(Data supplied)

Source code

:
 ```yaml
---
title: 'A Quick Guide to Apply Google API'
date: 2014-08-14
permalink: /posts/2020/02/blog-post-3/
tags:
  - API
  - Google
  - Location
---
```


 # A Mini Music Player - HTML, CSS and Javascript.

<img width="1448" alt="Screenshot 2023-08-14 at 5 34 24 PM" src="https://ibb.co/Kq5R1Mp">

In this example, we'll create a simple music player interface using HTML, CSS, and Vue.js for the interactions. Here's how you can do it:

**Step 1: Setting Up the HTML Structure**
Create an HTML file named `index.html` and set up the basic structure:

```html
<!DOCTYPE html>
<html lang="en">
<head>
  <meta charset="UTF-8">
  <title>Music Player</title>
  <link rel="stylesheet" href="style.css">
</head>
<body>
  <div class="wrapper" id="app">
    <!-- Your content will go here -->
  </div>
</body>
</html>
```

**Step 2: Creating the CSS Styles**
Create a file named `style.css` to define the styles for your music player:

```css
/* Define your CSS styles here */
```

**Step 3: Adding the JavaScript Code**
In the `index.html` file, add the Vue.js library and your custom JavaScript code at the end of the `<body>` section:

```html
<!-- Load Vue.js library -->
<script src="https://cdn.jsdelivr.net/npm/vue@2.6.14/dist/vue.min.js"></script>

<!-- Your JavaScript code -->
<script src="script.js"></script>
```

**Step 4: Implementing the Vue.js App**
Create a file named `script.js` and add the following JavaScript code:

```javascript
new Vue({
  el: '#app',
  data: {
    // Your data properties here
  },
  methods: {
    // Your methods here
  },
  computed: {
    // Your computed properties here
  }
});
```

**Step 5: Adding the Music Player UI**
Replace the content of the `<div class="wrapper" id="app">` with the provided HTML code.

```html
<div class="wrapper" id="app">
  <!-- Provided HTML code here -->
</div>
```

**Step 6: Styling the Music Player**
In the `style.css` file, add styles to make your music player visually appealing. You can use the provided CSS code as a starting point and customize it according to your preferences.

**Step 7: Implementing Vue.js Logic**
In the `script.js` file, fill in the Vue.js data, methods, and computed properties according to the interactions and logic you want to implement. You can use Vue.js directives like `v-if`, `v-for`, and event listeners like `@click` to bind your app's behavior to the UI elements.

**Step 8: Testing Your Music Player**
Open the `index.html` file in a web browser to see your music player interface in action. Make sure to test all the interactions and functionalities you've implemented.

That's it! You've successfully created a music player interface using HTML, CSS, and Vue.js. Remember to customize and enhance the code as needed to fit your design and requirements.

(End Data supplied)

--- What you have to do ---
Print the lines above, unchanged, from the start of the records to the line with "the JavaScript Code**", including that final line.

--- Answer to this task ---
Source code

:
 ```yaml
---
title: 'A Quick Guide to Apply Google API'
date: 2014-08-14
permalink: /posts/2020/02/blog-post-3/
tags:
  - API
  - Google
  - Location
---
```


 # A Mini Music Player - HTML, CSS and Javascript.

<img width="1448" alt="Screenshot 2023-08-14 at 5 34 24 PM" src="https://ibb.co/Kq5R1Mp">

In this example, we'll create a simple music player interface using HTML, CSS, and Vue.js for the interactions. Here's how you can do it:

**Step 1: Setting Up the HTML Structure**
Create an HTML file named `index.html` and set up the basic structure:

```html
<!DOCTYPE html>
<html lang="en">
<head>
  <meta charset="UTF-8">
  <title>Music Player</title>
  <link rel="stylesheet" href="style.css">
</head>
<body>
  <div class="wrapper" id="app">
    <!-- Your content will go here -->
  </div>
</body>
</html>
```

**Step 2: Creating the CSS Styles**
Create a file named `style.css` to define the styles for your music player:

```css
/* Define your CSS styles here */
```

**Step 3: Adding the JavaScript Code**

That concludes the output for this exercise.